The effect of ultrasound on skin tissue is currently sparsely documented, but is generally described as a double-edged effect that depends on intensity and cell type [
46,
47]. Therefore, once ultrasound parameters are established, they should be specifically tested not only on fibroblasts but also on other cells associated with skin and wound healing, such as immune cells, keratinocytes, and endothelial cells. Other factors that have been shown to affect normal collagen deposition and lead to abnormal scar formation include fibrin deposition rate, inflammatory cell infiltration, and re-epithelialization and angiogenesis rates [
48]. Therefore, the collagen production is central when measuring the mode of action. In addition, complex in vitro or in vivo scar models could be used, as is common in the development of therapies and medical devices. However, the models currently available in this field have numerous drawbacks, most notably the lack of comparability with human skin healing [
48]. Therefore, small clinical studies could be of greater value to validate the mode and mechanism of action and estimate the effect size.

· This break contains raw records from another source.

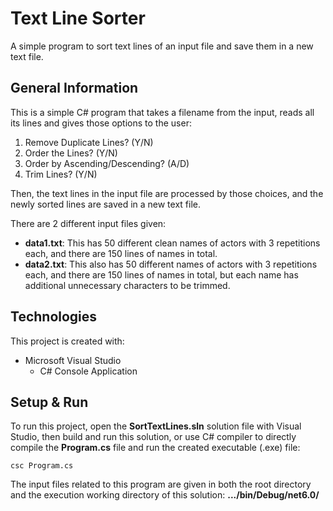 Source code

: # Text Line Sorter
A simple program to sort text lines of an input file and save them in a new text file.

## General Information
This is a simple C# program that takes a filename from the input, reads all its lines and gives those options to the user:

1. Remove Duplicate Lines? (Y/N)
2. Order the Lines? (Y/N)
3. Order by Ascending/Descending? (A/D)
4. Trim Lines? (Y/N)

Then, the text lines in the input file are processed by those choices, and the newly sorted lines are saved in a new text file.

There are 2 different input files given:

* **data1.txt**: This has 50 different clean names of actors with 3 repetitions each, and there are 150 lines of names in total.
* **data2.txt**: This also has 50 different names of actors with 3 repetitions each, and there are 150 lines of names in total, but each name has additional unnecessary characters to be trimmed.

## Technologies
This project is created with:
* Microsoft Visual Studio
  * C# Console Application

## Setup & Run
To run this project, open the **SortTextLines.sln** solution file with Visual Studio, then build and run this solution, or use C# compiler to directly compile the **Program.cs** file and run the created executable (.exe) file:
```
csc Program.cs
```
The input files related to this program are given in both the root directory and the execution working directory of this solution: **.../bin/Debug/net6.0/**
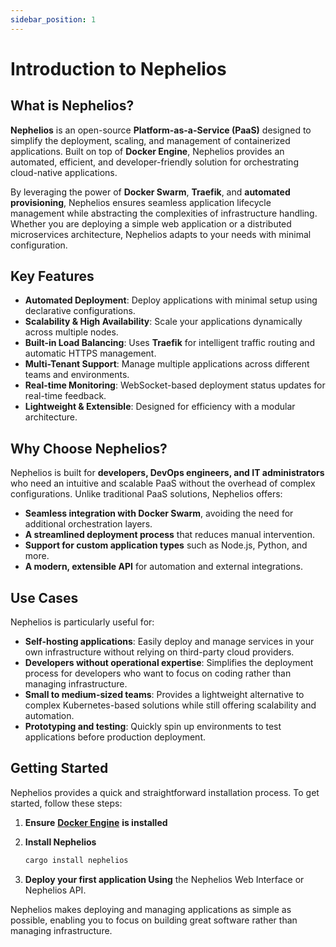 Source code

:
 ```yaml
---
sidebar_position: 1
---
```


# Introduction to Nephelios

## What is Nephelios?

**Nephelios** is an open-source **Platform-as-a-Service (PaaS)** designed to simplify the deployment, scaling, and management of containerized applications. Built on top of **Docker Engine**, Nephelios provides an automated, efficient, and developer-friendly solution for orchestrating cloud-native applications.

By leveraging the power of **Docker Swarm**, **Traefik**, and **automated provisioning**, Nephelios ensures seamless application lifecycle management while abstracting the complexities of infrastructure handling. Whether you are deploying a simple web application or a distributed microservices architecture, Nephelios adapts to your needs with minimal configuration.

## Key Features

- **Automated Deployment**: Deploy applications with minimal setup using declarative configurations.
- **Scalability & High Availability**: Scale your applications dynamically across multiple nodes.
- **Built-in Load Balancing**: Uses **Traefik** for intelligent traffic routing and automatic HTTPS management.
- **Multi-Tenant Support**: Manage multiple applications across different teams and environments.
- **Real-time Monitoring**: WebSocket-based deployment status updates for real-time feedback.
- **Lightweight & Extensible**: Designed for efficiency with a modular architecture.

## Why Choose Nephelios?

Nephelios is built for **developers, DevOps engineers, and IT administrators** who need an intuitive and scalable PaaS without the overhead of complex configurations. Unlike traditional PaaS solutions, Nephelios offers:

- **Seamless integration with Docker Swarm**, avoiding the need for additional orchestration layers.
- **A streamlined deployment process** that reduces manual intervention.
- **Support for custom application types** such as Node.js, Python, and more.
- **A modern, extensible API** for automation and external integrations.

## Use Cases

Nephelios is particularly useful for:

- **Self-hosting applications**: Easily deploy and manage services in your own infrastructure without relying on third-party cloud providers.
- **Developers without operational expertise**: Simplifies the deployment process for developers who want to focus on coding rather than managing infrastructure.
- **Small to medium-sized teams**: Provides a lightweight alternative to complex Kubernetes-based solutions while still offering scalability and automation.
- **Prototyping and testing**: Quickly spin up environments to test applications before production deployment.

## Getting Started

Nephelios provides a quick and straightforward installation process. To get started, follow these steps:

1. **Ensure** [**Docker Engine**](https://docs.docker.com/engine/install/) **is installed**
2. **Install Nephelios**

   ```sh
   cargo install nephelios
   ```
3. **Deploy your first application Using** the Nephelios Web Interface or Nephelios API.

Nephelios makes deploying and managing applications as simple as possible, enabling you to focus on building great software rather than managing infrastructure.
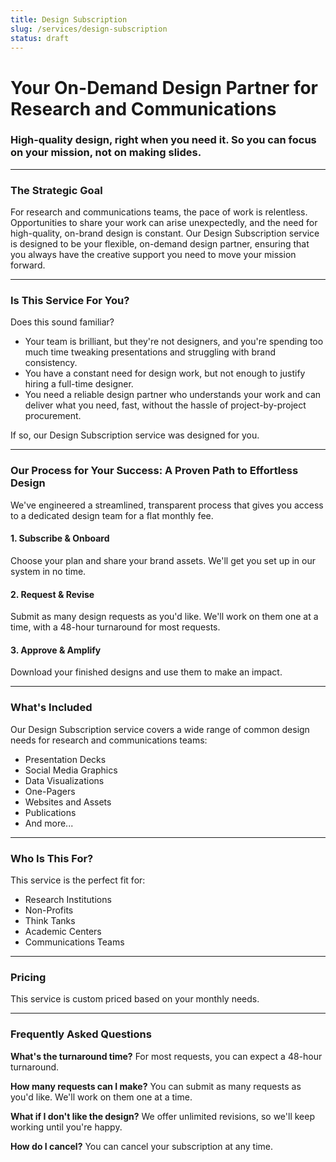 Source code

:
 ```yaml
---
title: Design Subscription
slug: /services/design-subscription
status: draft
---
```


# Your On-Demand Design Partner for Research and Communications

### High-quality design, right when you need it. So you can focus on your mission, not on making slides.

---

### **The Strategic Goal**

For research and communications teams, the pace of work is relentless. Opportunities to share your work can arise unexpectedly, and the need for high-quality, on-brand design is constant. Our Design Subscription service is designed to be your flexible, on-demand design partner, ensuring that you always have the creative support you need to move your mission forward.

---

### **Is This Service For You?**

Does this sound familiar?

*   Your team is brilliant, but they're not designers, and you're spending too much time tweaking presentations and struggling with brand consistency.
*   You have a constant need for design work, but not enough to justify hiring a full-time designer.
*   You need a reliable design partner who understands your work and can deliver what you need, fast, without the hassle of project-by-project procurement.

If so, our Design Subscription service was designed for you.

---

### **Our Process for Your Success: A Proven Path to Effortless Design**

We've engineered a streamlined, transparent process that gives you access to a dedicated design team for a flat monthly fee.

#### **1. Subscribe & Onboard**

Choose your plan and share your brand assets. We'll get you set up in our system in no time.

#### **2. Request & Revise**

Submit as many design requests as you'd like. We'll work on them one at a time, with a 48-hour turnaround for most requests.

#### **3. Approve & Amplify**

Download your finished designs and use them to make an impact.

---

### **What's Included**

Our Design Subscription service covers a wide range of common design needs for research and communications teams:

*   Presentation Decks
*   Social Media Graphics
*   Data Visualizations
*   One-Pagers
*   Websites and Assets
*   Publications
*   And more...

---

### **Who Is This For?**

This service is the perfect fit for:

*   Research Institutions
*   Non-Profits
*   Think Tanks
*   Academic Centers
*   Communications Teams

---

### **Pricing**

This service is custom priced based on your monthly needs.  

---

### **Frequently Asked Questions**

**What's the turnaround time?**
For most requests, you can expect a 48-hour turnaround.

**How many requests can I make?**
You can submit as many requests as you'd like. We'll work on them one at a time.

**What if I don't like the design?**
We offer unlimited revisions, so we'll keep working until you're happy.

**How do I cancel?**
You can cancel your subscription at any time.
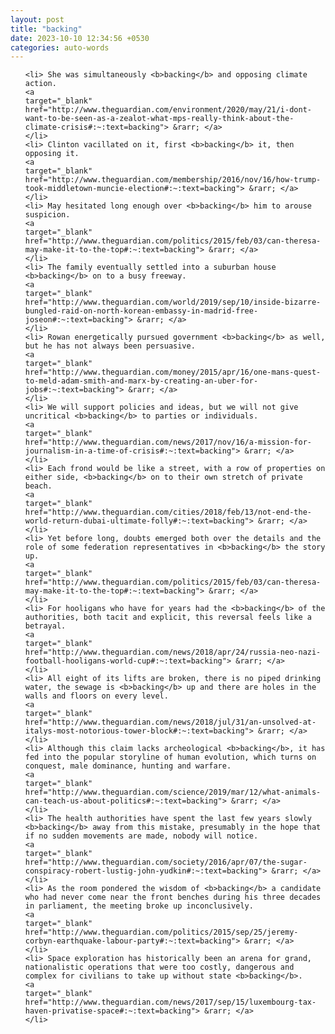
 ```yaml
---
layout: post
title: "backing"
date: 2023-10-10 12:34:56 +0530
categories: auto-words
---
```

<ol>

    <li> She was simultaneously <b>backing</b> and opposing climate action.
    <a 
    target="_blank" 
    href="http://www.theguardian.com/environment/2020/may/21/i-dont-want-to-be-seen-as-a-zealot-what-mps-really-think-about-the-climate-crisis#:~:text=backing"> &rarr; </a>
    </li>
    <li> Clinton vacillated on it, first <b>backing</b> it, then opposing it.
    <a 
    target="_blank" 
    href="http://www.theguardian.com/membership/2016/nov/16/how-trump-took-middletown-muncie-election#:~:text=backing"> &rarr; </a>
    </li>
    <li> May hesitated long enough over <b>backing</b> him to arouse suspicion.
    <a 
    target="_blank" 
    href="http://www.theguardian.com/politics/2015/feb/03/can-theresa-may-make-it-to-the-top#:~:text=backing"> &rarr; </a>
    </li>
    <li> The family eventually settled into a suburban house <b>backing</b> on to a busy freeway.
    <a 
    target="_blank" 
    href="http://www.theguardian.com/world/2019/sep/10/inside-bizarre-bungled-raid-on-north-korean-embassy-in-madrid-free-joseon#:~:text=backing"> &rarr; </a>
    </li>
    <li> Rowan energetically pursued government <b>backing</b> as well, but he has not always been persuasive.
    <a 
    target="_blank" 
    href="http://www.theguardian.com/money/2015/apr/16/one-mans-quest-to-meld-adam-smith-and-marx-by-creating-an-uber-for-jobs#:~:text=backing"> &rarr; </a>
    </li>
    <li> We will support policies and ideas, but we will not give uncritical <b>backing</b> to parties or individuals.
    <a 
    target="_blank" 
    href="http://www.theguardian.com/news/2017/nov/16/a-mission-for-journalism-in-a-time-of-crisis#:~:text=backing"> &rarr; </a>
    </li>
    <li> Each frond would be like a street, with a row of properties on either side, <b>backing</b> on to their own stretch of private beach.
    <a 
    target="_blank" 
    href="http://www.theguardian.com/cities/2018/feb/13/not-end-the-world-return-dubai-ultimate-folly#:~:text=backing"> &rarr; </a>
    </li>
    <li> Yet before long, doubts emerged both over the details and the role of some federation representatives in <b>backing</b> the story up.
    <a 
    target="_blank" 
    href="http://www.theguardian.com/politics/2015/feb/03/can-theresa-may-make-it-to-the-top#:~:text=backing"> &rarr; </a>
    </li>
    <li> For hooligans who have for years had the <b>backing</b> of the authorities, both tacit and explicit, this reversal feels like a betrayal.
    <a 
    target="_blank" 
    href="http://www.theguardian.com/news/2018/apr/24/russia-neo-nazi-football-hooligans-world-cup#:~:text=backing"> &rarr; </a>
    </li>
    <li> All eight of its lifts are broken, there is no piped drinking water, the sewage is <b>backing</b> up and there are holes in the walls and floors on every level.
    <a 
    target="_blank" 
    href="http://www.theguardian.com/news/2018/jul/31/an-unsolved-at-italys-most-notorious-tower-block#:~:text=backing"> &rarr; </a>
    </li>
    <li> Although this claim lacks archeological <b>backing</b>, it has fed into the popular storyline of human evolution, which turns on conquest, male dominance, hunting and warfare.
    <a 
    target="_blank" 
    href="http://www.theguardian.com/science/2019/mar/12/what-animals-can-teach-us-about-politics#:~:text=backing"> &rarr; </a>
    </li>
    <li> The health authorities have spent the last few years slowly <b>backing</b> away from this mistake, presumably in the hope that if no sudden movements are made, nobody will notice.
    <a 
    target="_blank" 
    href="http://www.theguardian.com/society/2016/apr/07/the-sugar-conspiracy-robert-lustig-john-yudkin#:~:text=backing"> &rarr; </a>
    </li>
    <li> As the room pondered the wisdom of <b>backing</b> a candidate who had never come near the front benches during his three decades in parliament, the meeting broke up inconclusively.
    <a 
    target="_blank" 
    href="http://www.theguardian.com/politics/2015/sep/25/jeremy-corbyn-earthquake-labour-party#:~:text=backing"> &rarr; </a>
    </li>
    <li> Space exploration has historically been an arena for grand, nationalistic operations that were too costly, dangerous and complex for civilians to take up without state <b>backing</b>.
    <a 
    target="_blank" 
    href="http://www.theguardian.com/news/2017/sep/15/luxembourg-tax-haven-privatise-space#:~:text=backing"> &rarr; </a>
    </li> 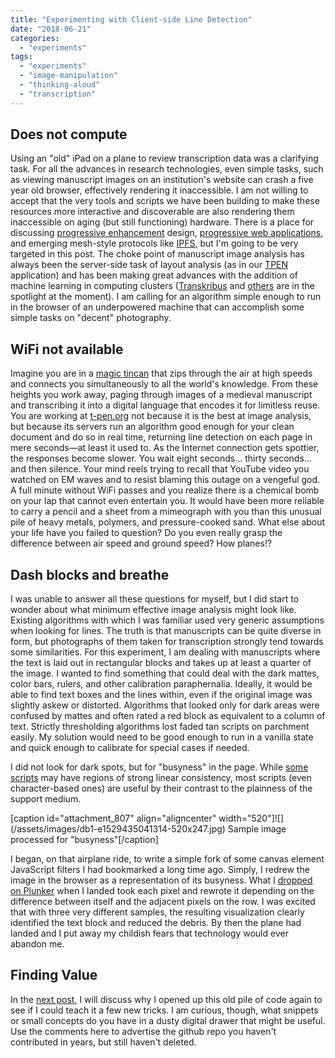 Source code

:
 ```yaml
---
title: "Experimenting with Client-side Line Detection"
date: "2018-06-21"
categories: 
  - "experiments"
tags: 
  - "experiments"
  - "image-manipulation"
  - "thinking-aloud"
  - "transcription"
---
```


## Does not compute

Using an "old" iPad on a plane to review transcription data was a clarifying task. For all the advances in research technologies, even simple tasks, such as viewing manuscript images on an institution's website can crash a five year old browser, effectively rendering it inaccessible. I am not willing to accept that the very tools and scripts we have been building to make these resources more interactive and discoverable are also rendering them inaccessible on aging (but still functioning) hardware. There is a place for discussing [progressive enhancement](https://en.wikipedia.org/wiki/Progressive_enhancement) design, [progressive web applications](https://en.wikipedia.org/wiki/Progressive_Web_Apps), and emerging mesh-style protocols like [IPFS](https://ipfs.io), but I'm going to be very targeted in this post. The choke point of manuscript image analysis has always been the server-side task of layout analysis (as in our [TPEN](https://blog.ongcdh.org/development/t-pen-development-advance-post/) application) and has been making great advances with the addition of machine learning in computing clusters ([Transkribus](https://transkribus.eu/) and [others](https://amdigital.co.uk) are in the spotlight at the moment). I am calling for an algorithm simple enough to run in the browser of an underpowered machine that can accomplish some simple tasks on "decent" photography.

## WiFi not available

Imagine you are in a [magic tincan](https://youtu.be/q8LaT5Iiwo4?t=2m) that zips through the air at high speeds and connects you simultaneously to all the world's knowledge. From these heights you work away, paging through images of a medieval manuscript and transcribing it into a digital language that encodes it for limitless reuse. You are working at [t-pen.org](http://t-pen.org) not because it is the best at image analysis, but because its servers run an algorithm good enough for your clean document and do so in real time, returning line detection on each page in mere seconds—at least it used to. As the Internet connection gets spottier, the responses become slower. You wait eight seconds... thirty seconds... and then silence. Your mind reels trying to recall that YouTube video you watched on EM waves and to resist blaming this outage on a vengeful god. A full minute without WiFi passes and you realize there is a chemical bomb on your lap that cannot even entertain you. It would have been more reliable to carry a pencil and a sheet from a mimeograph with you than this unusual pile of heavy metals, polymers, and pressure-cooked sand. What else about your life have you failed to question? Do you even really grasp the difference between air speed and ground speed? How planes!?

## Dash blocks and breathe

I was unable to answer all these questions for myself, but I did start to wonder about what minimum effective image analysis might look like. Existing algorithms with which I was familiar used very generic assumptions when looking for lines. The truth is that manuscripts can be quite diverse in form, but photographs of them taken for transcription strongly tend towards some similarities. For this experiment, I am dealing with manuscripts where the text is laid out in rectangular blocks and takes up at least a quarter of the image. I wanted to find something that could deal with the dark mattes, color bars, rulers, and other calibration paraphernalia. Ideally, it would be able to find text boxes and the lines within, even if the original image was slightly askew or distorted. Algorithms that looked only for dark areas were confused by mattes and often rated a red block as equivalent to a column of text. Strictly thresholding algorithms lost faded tan scripts on parchment easily. My solution would need to be good enough to run in a vanilla state and quick enough to calibrate for special cases if needed.

I did not look for dark spots, but for "busyness" in the page. While [some scripts](https://en.wikipedia.org/wiki/Devanagari) may have regions of strong linear consistency, most scripts (even character-based ones) are useful by their contrast to the plainness of the support medium.

[caption id="attachment_807" align="aligncenter" width="520"]![] (/assets/images/db1-e1529435041314-520x247.jpg) Sample image processed for "busyness"[/caption]

I began, on that airplane ride, to write a simple fork of some canvas element JavaScript filters I had bookmarked a long time ago. Simply, I redrew the image in the browser as a representation of its busyness. What I [dropped on Plunker](http://embed.plnkr.co/BYDuwd/) when I landed took each pixel and rewrote it depending on the difference between itself and the adjacent pixels on the row. I was excited that with three very different samples, the resulting visualization clearly identified the text block and reduced the debris. By then the plane had landed and I put away my childish fears that technology would ever abandon me.

## Finding Value

In the [next post](https://blog.ongcdh.org/uncategorized/exploiting-line-detection/), I will discuss why I opened up this old pile of code again to see if I could teach it a few new tricks. I am curious, though, what snippets or small concepts do you have in a dusty digital drawer that might be useful. Use the comments here to advertise the github repo you haven't contributed in years, but still haven't deleted.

In summary, the data presented here show that ultrasound administered with the multi-well device based on PiezoPaint™ causes a reduction in fibroblast growth and a reduction in ECM deposition compared with non-treated cells. The data suggest that these effects were mediated by non-thermal mechanisms, but they were not mediated by changes in cell viability or adhesion to culture surfaces. Based on the results obtained, it appears that ultrasound treatment may have potential as a means of reducing scarring. Indeed, it is important for an anti-scar treatment to reduce fibroblast proliferation and ECM synthesis [
12]. However, it should be noted that these results are based on in vitro studies, and it is uncertain how they translate to in vivo situations where multiple cell types interact in complex ways and blood flow is present. Additionally, the results demonstrate the utility of the proposed device and support its application as a platform for studying cellular responses to therapeutic ultrasound treatment. The main advantages include the ability to expose multiple wells simultaneously and the avoidance of reflective surfaces. It is expected that this device will be a useful tool for mapping the effects of ultrasound treatment on cultured cells, as there is still disagreement about the mechanisms mediating the biological effects of therapeutic ultrasound [
49]. Future research should aim to better describe the correlation between exposure modality and effect. In conclusion, the results of this work could contribute to the development of clinically useful wearable devices for the treatment of a variety of skin diseases. The flexibility of the transducers would allow the development of devices that can follow the irregular surface of the human body, which could open a new field of application for scar treatment.